(Provided information Opens)
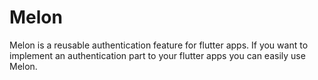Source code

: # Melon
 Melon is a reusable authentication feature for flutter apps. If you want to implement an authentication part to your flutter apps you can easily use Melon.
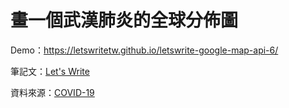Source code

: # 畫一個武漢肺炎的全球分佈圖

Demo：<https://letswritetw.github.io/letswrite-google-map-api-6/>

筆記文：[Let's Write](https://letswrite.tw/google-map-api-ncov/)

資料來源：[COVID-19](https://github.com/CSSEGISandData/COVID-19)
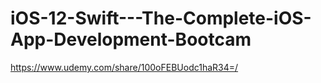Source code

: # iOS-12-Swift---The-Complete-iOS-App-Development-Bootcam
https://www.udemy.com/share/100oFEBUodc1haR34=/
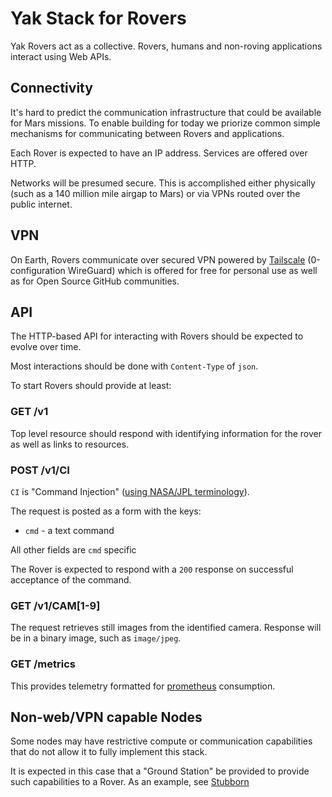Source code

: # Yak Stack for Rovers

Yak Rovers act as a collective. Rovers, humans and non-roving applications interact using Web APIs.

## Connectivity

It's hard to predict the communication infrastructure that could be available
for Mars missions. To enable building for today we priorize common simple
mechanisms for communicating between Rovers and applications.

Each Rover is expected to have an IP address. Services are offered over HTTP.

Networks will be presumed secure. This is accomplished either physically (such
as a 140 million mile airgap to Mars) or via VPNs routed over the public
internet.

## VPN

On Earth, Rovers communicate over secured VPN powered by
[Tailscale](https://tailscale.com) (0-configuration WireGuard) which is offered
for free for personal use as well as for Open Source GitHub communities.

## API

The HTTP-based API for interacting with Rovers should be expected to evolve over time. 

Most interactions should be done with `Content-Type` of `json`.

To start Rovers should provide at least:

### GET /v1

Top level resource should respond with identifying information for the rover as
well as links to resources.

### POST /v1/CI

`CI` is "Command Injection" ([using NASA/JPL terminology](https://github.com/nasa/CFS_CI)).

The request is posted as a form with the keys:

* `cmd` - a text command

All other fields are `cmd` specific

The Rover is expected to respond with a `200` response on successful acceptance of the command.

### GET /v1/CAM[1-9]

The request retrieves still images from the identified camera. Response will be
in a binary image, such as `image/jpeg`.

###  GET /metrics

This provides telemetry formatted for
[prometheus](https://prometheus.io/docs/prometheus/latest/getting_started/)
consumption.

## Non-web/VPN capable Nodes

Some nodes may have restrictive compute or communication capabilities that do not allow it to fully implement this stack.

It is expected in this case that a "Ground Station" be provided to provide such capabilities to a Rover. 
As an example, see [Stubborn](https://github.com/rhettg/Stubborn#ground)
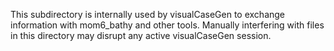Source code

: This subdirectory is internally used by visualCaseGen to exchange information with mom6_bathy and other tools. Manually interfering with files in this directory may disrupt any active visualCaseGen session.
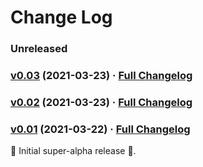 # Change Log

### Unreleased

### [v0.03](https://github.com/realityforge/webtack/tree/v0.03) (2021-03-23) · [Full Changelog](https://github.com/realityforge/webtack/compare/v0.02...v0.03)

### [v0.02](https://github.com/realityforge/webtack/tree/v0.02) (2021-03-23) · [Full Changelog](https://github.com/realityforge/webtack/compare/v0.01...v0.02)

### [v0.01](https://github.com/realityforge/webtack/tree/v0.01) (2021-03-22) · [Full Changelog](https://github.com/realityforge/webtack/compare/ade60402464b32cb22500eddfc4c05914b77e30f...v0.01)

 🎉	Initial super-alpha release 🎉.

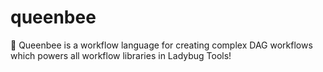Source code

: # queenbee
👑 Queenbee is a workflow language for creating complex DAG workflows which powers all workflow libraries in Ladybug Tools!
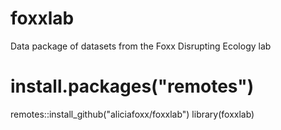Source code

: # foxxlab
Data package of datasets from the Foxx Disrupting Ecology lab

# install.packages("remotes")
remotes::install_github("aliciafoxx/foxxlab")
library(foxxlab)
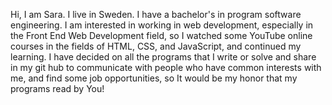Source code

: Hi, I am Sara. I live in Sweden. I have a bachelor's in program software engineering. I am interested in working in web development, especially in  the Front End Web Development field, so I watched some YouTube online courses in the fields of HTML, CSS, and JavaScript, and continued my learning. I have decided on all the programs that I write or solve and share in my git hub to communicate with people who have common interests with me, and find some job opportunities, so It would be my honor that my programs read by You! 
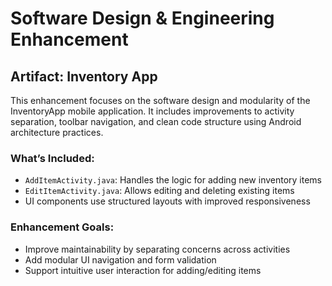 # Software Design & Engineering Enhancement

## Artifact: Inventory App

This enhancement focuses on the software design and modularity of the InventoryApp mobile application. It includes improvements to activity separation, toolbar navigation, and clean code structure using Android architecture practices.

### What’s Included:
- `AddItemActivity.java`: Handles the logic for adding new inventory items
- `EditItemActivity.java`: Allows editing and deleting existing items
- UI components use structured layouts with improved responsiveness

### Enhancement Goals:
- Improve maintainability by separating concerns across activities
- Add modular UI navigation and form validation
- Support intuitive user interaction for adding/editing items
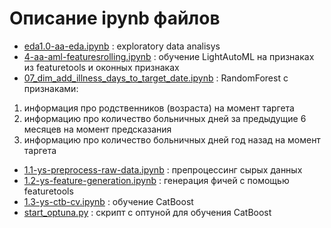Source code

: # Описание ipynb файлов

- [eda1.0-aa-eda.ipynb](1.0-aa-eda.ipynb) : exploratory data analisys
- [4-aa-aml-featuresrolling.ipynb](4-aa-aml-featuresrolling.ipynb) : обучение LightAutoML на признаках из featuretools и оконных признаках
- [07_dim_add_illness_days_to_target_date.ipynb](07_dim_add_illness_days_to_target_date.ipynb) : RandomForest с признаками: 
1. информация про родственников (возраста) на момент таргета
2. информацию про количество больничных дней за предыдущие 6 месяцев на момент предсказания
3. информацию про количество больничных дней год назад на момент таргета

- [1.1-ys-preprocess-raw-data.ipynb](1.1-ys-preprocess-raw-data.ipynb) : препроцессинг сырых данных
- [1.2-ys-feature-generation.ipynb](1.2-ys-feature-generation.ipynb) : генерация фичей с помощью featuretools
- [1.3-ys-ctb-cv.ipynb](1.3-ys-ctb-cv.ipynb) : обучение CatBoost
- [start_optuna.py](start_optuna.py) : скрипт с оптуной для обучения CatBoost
(Provided information Closes)
Exercise objective → Write the records above out again exactly, with no pictures in your copy.

Answer section →
Source code

: # Melon
 Melon is a reusable authentication feature for flutter apps. If you want to implement an authentication part to your flutter apps you can easily use Melon.
Source code

: # 畫一個武漢肺炎的全球分佈圖

Demo：<https://letswritetw.github.io/letswrite-google-map-api-6/>

筆記文：[Let's Write](https://letswrite.tw/google-map-api-ncov/)

資料來源：[COVID-19](https://github.com/CSSEGISandData/COVID-19)
Source code

: # iOS-12-Swift---The-Complete-iOS-App-Development-Bootcam
https://www.udemy.com/share/100oFEBUodc1haR34=/
Source code

: # Yak Stack for Rovers

Yak Rovers act as a collective. Rovers, humans and non-roving applications interact using Web APIs.

## Connectivity

It's hard to predict the communication infrastructure that could be available
for Mars missions. To enable building for today we priorize common simple
mechanisms for communicating between Rovers and applications.

Each Rover is expected to have an IP address. Services are offered over HTTP.

Networks will be presumed secure. This is accomplished either physically (such
as a 140 million mile airgap to Mars) or via VPNs routed over the public
internet.

## VPN

On Earth, Rovers communicate over secured VPN powered by
[Tailscale](https://tailscale.com) (0-configuration WireGuard) which is offered
for free for personal use as well as for Open Source GitHub communities.

## API

The HTTP-based API for interacting with Rovers should be expected to evolve over time. 

Most interactions should be done with `Content-Type` of `json`.

To start Rovers should provide at least:

### GET /v1

Top level resource should respond with identifying information for the rover as
well as links to resources.

### POST /v1/CI

`CI` is "Command Injection" ([using NASA/JPL terminology](https://github.com/nasa/CFS_CI)).

The request is posted as a form with the keys:

* `cmd` - a text command

All other fields are `cmd` specific

The Rover is expected to respond with a `200` response on successful acceptance of the command.

### GET /v1/CAM[1-9]

The request retrieves still images from the identified camera. Response will be
in a binary image, such as `image/jpeg`.

###  GET /metrics

This provides telemetry formatted for
[prometheus](https://prometheus.io/docs/prometheus/latest/getting_started/)
consumption.

## Non-web/VPN capable Nodes

Some nodes may have restrictive compute or communication capabilities that do not allow it to fully implement this stack.

It is expected in this case that a "Ground Station" be provided to provide such capabilities to a Rover. 
As an example, see [Stubborn](https://github.com/rhettg/Stubborn#ground)
Source code

: This subdirectory is internally used by visualCaseGen to exchange information with mom6_bathy and other tools. Manually interfering with files in this directory may disrupt any active visualCaseGen session.
 # Change Log

### Unreleased

### [v0.03](https://github.com/realityforge/webtack/tree/v0.03) (2021-03-23) · [Full Changelog](https://github.com/realityforge/webtack/compare/v0.02...v0.03)

### [v0.02](https://github.com/realityforge/webtack/tree/v0.02) (2021-03-23) · [Full Changelog](https://github.com/realityforge/webtack/compare/v0.01...v0.02)

### [v0.01](https://github.com/realityforge/webtack/tree/v0.01) (2021-03-22) · [Full Changelog](https://github.com/realityforge/webtack/compare/ade60402464b32cb22500eddfc4c05914b77e30f...v0.01)

 🎉	Initial super-alpha release 🎉.

Source code

: # queenbee
👑 Queenbee is a workflow language for creating complex DAG workflows which powers all workflow libraries in Ladybug Tools!
Source code

: # foxxlab
Data package of datasets from the Foxx Disrupting Ecology lab

# install.packages("remotes")
remotes::install_github("aliciafoxx/foxxlab")
library(foxxlab)
Source code

: Hi, I am Sara. I live in Sweden. I have a bachelor's in program software engineering. I am interested in working in web development, especially in  the Front End Web Development field, so I watched some YouTube online courses in the fields of HTML, CSS, and JavaScript, and continued my learning. I have decided on all the programs that I write or solve and share in my git hub to communicate with people who have common interests with me, and find some job opportunities, so It would be my honor that my programs read by You! 
 # Software Design & Engineering Enhancement

## Artifact: Inventory App

This enhancement focuses on the software design and modularity of the InventoryApp mobile application. It includes improvements to activity separation, toolbar navigation, and clean code structure using Android architecture practices.

### What’s Included:
- `AddItemActivity.java`: Handles the logic for adding new inventory items
- `EditItemActivity.java`: Allows editing and deleting existing items
- UI components use structured layouts with improved responsiveness

### Enhancement Goals:
- Improve maintainability by separating concerns across activities
- Add modular UI navigation and form validation
- Support intuitive user interaction for adding/editing items
Source code

: # Описание ipynb файлов

- [eda1.0-aa-eda.ipynb](1.0-aa-eda.ipynb) : exploratory data analisys
- [4-aa-aml-featuresrolling.ipynb](4-aa-aml-featuresrolling.ipynb) : обучение LightAutoML на признаках из featuretools и оконных признаках
- [07_dim_add_illness_days_to_target_date.ipynb](07_dim_add_illness_days_to_target_date.ipynb) : RandomForest с признаками: 
1. информация про родственников (возраста) на момент таргета
2. информацию про количество больничных дней за предыдущие 6 месяцев на момент предсказания
3. информацию про количество больничных дней год назад на момент таргета

- [1.1-ys-preprocess-raw-data.ipynb](1.1-ys-preprocess-raw-data.ipynb) : препроцессинг сырых данных
- [1.2-ys-feature-generation.ipynb](1.2-ys-feature-generation.ipynb) : генерация фичей с помощью featuretools
- [1.3-ys-ctb-cv.ipynb](1.3-ys-ctb-cv.ipynb) : обучение CatBoost
- [start_optuna.py](start_optuna.py) : скрипт с оптуной для обучения CatBoost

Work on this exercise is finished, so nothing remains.